Paul Kagame, the fourth and current president of Rwanda, in office since 2000.

Rwandan dissidents have claimed that President Paul Kagame has used dirty tactics to go after his critics abroad. Now, a classified FBI report obtained by OCCRP confirms that Rwanda has been conducting “poison pen” operations on American soil for years.

by Carlos Mureithi (OCCRP) and Kira Zalan (OCCRP)

Key Findings

  • Rwandan intelligence fed false information to U.S. agencies about Rwandan-born U.S. residents who were considered enemies of the country’s President Paul Kagame, with the aim of having them deported.
  • The FBI investigated Rwandan claims that people affiliated with the U.S. chapter of the opposition Rwanda National Congress had supported anti-Rwanda militants in Central Africa but found the allegations to be baseless.
  • An internal Interpol document shows that the international police body revoked an arrest warrant for Eugene Gasana, a former Kagame loyalist now critical of the Rwandan regime after it found Rwanda’s claims against him to be politically motivated.
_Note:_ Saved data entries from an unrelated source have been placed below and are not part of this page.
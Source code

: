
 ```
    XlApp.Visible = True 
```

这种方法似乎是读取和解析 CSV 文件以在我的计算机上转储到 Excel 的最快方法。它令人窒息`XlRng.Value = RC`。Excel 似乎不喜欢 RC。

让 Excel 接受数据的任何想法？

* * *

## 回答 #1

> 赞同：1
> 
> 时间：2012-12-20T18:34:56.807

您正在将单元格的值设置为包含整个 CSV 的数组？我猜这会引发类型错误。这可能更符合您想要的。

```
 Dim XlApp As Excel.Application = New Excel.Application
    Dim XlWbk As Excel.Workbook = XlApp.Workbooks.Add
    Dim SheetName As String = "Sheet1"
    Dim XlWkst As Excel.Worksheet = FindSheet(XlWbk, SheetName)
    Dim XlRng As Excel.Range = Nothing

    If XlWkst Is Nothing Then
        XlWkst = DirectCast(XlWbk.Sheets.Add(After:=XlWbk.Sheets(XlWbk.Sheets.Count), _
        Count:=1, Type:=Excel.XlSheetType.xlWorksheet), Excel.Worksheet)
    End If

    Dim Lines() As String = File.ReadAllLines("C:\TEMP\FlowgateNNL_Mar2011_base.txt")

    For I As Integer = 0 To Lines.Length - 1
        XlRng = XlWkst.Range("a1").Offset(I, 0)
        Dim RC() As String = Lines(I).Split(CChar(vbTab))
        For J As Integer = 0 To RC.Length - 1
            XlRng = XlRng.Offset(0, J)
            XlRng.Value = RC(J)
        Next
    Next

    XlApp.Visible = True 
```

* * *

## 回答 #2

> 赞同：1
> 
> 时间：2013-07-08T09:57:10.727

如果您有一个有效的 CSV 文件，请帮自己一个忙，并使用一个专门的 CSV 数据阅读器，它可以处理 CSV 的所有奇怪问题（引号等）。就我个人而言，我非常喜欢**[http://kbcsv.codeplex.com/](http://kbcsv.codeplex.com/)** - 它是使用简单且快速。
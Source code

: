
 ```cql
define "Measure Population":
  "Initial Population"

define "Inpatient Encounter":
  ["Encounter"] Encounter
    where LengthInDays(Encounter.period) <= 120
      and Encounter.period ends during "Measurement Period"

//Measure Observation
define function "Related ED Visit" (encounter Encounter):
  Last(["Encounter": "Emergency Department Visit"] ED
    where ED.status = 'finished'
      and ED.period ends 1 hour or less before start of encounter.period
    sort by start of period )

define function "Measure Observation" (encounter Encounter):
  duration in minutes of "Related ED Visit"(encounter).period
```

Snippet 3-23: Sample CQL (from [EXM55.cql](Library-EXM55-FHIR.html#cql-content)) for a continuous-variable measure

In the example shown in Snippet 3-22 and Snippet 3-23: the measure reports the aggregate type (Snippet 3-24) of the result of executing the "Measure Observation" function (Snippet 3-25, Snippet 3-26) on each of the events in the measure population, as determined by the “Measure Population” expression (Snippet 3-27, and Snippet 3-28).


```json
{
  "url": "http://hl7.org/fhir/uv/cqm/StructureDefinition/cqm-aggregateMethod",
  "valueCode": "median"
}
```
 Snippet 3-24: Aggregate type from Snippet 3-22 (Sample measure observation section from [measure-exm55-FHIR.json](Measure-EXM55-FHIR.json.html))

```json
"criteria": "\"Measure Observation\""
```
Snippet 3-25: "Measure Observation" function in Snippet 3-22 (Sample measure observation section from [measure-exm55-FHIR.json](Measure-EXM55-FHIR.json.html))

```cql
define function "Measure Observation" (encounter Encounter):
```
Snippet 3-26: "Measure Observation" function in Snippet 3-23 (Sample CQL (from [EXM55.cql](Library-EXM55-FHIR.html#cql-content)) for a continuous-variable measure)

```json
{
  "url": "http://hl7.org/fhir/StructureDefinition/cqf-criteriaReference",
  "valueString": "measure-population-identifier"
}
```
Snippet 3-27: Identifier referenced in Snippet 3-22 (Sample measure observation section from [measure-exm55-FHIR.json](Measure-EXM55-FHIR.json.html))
When Paul Rusesabagina left his Texas home in August 2020, he believed he was traveling to the East African nation of Burundi for a speaking tour. But on a layover in Dubai, the famed human rights activist was diverted onto a private plane, flown to his native Rwanda, and detained on dubious terrorism charges.

In an interview with the Guardian, Rwandan President Paul Kagame described the operation that lured his 68-year-old critic out of the U.S. as “flawless.”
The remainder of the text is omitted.